Bhattacharya Distance (or A Measure of Similarity) --- On Matrices with Different Dimensions

443 Views Asked by At

We have a series of observations of different properties (such as heart rate or blood sugar level and others as well) across different days from different people from different geographical regions. The number of days on which the observations are made is the same for all regions; but there could be different number of participants in each region. The result of the data collection will be as follows:

CASE 1)

We have a matrix, $M_i$, for each region $i$, with $T$ observations across time (rows) and $N_i$ (columns) for number of participants from that region. Here, we consider each property separately.

CASE 2)

We have a matrix, $M_{i,j}$, for each region $i$ and property $j$, with $T$ observations across time (rows) and $N_{i,j}$ (columns) for number of participants from region $i$ and property $j$. Here, we consider all properties together as representing a region.

OBJECTIVE

The goal is to identify people from which regions have a more similar constitution.

QUESTION ONE

How can we compute the Bhattacharya Distance across the various matrices $M_i$ (in pairs or combined, whichever is simpler) separately for each property (corresponding to Case 1 of the data collection)?

QUESTION TWO

How can we compute the Bhattacharya Distance across the various matrices $M_{i,j}$ for all the properties combined for a region (corresponding to Case 2 of the data collection)?

Dimension of Matrix: $Dim(M_{i,j})=(T,N_{i,j})$

There are two cases here.

1) $N_{i,j}=N_{i,k}$ $,\forall j,k$

That is the number of participants in a region are the same for all properties being measured.
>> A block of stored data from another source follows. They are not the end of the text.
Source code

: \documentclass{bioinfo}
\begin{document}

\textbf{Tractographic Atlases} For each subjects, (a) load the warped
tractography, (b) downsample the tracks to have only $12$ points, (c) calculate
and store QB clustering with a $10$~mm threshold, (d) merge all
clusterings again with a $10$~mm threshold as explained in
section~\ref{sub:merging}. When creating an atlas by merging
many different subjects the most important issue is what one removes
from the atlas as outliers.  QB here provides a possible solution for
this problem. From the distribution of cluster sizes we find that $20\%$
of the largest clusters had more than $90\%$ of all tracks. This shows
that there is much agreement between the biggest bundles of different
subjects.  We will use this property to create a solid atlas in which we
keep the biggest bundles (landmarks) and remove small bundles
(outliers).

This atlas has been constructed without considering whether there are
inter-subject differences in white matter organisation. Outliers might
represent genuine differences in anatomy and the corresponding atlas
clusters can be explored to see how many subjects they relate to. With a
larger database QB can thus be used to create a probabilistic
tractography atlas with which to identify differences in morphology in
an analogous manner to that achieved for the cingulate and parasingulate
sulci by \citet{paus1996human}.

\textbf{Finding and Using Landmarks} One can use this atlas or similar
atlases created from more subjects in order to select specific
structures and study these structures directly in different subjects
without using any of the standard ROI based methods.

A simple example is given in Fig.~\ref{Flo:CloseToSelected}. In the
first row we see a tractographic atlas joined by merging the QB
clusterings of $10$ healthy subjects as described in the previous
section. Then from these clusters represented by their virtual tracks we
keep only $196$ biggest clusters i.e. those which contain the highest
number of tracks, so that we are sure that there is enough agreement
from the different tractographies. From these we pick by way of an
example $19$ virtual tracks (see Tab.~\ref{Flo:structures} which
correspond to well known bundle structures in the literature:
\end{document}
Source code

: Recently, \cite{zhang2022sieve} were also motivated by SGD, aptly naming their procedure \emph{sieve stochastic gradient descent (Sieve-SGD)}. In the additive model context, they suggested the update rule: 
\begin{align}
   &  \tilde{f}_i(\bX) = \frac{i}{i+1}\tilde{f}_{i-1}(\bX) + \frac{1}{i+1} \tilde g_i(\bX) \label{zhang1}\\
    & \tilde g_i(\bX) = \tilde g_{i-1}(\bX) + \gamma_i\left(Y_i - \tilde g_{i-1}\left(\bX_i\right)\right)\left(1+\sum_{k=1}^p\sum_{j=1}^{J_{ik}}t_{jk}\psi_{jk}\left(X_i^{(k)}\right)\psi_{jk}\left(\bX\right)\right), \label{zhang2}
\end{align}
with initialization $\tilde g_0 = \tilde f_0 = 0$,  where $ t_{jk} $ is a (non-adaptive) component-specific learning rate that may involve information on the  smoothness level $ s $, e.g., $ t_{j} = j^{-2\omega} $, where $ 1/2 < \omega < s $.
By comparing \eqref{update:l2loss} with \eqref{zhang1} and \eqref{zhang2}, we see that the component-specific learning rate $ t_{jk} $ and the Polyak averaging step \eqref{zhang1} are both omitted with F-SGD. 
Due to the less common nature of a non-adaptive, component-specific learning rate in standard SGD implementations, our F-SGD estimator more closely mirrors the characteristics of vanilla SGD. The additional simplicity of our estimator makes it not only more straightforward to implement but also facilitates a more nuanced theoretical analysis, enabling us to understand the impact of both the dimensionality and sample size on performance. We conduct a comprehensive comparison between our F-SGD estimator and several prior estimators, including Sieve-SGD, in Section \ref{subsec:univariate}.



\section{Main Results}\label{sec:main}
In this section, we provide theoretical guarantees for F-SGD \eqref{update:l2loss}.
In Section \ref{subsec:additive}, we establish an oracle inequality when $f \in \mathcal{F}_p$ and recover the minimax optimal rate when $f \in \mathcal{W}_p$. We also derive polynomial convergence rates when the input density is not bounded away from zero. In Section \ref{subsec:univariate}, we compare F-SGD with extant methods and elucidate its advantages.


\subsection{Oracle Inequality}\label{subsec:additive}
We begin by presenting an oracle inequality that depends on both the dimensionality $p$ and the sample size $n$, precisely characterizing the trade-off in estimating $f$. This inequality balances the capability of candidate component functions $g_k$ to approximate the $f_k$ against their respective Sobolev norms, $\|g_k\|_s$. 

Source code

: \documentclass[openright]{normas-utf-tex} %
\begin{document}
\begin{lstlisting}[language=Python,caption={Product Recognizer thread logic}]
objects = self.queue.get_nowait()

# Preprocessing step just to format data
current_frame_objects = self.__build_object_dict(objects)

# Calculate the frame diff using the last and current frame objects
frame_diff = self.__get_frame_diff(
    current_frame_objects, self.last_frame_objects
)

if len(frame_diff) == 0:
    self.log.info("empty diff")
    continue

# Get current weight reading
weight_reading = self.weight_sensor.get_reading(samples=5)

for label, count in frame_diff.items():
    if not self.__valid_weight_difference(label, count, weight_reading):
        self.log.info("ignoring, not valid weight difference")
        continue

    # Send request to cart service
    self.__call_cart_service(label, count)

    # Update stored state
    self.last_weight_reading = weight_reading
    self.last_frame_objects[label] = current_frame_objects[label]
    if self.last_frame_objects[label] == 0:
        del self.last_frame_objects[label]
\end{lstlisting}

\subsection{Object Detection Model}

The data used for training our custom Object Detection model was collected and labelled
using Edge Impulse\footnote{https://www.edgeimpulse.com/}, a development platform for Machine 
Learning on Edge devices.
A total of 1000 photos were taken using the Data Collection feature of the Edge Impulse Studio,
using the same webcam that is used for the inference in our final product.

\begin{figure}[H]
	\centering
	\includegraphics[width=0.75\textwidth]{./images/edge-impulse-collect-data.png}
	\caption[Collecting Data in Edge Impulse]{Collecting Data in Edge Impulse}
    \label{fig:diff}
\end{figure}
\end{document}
2) $N_{i,j} \neq N_{i,k}$ $,\forall j,k$

That is the number of participants in a region could be different for some of the properties being measured.

But if helpful we can assume the simple case 1) $N_{i,j}=N_{i,k}$.

Please let me know if anything is not clear and if you need any further information. This is also posted on the statistics website and has received some interest but no answers: https://stats.stackexchange.com/questions/188532/bhattacharya-distance-or-a-measure-of-similarity-on-matrices-with-differen

1

There are 1 best solutions below

0
On

Answer to Questions One:

Using the Johnson Lindenstrauss transformation, we can reduce the dimensions of the larger dataset to be the same dimension as the smaller dataset and then compute the Bhattacharya Distance.

Link: "https://en.wikipedia.org/wiki/Johnson–Lindenstrauss_lemma"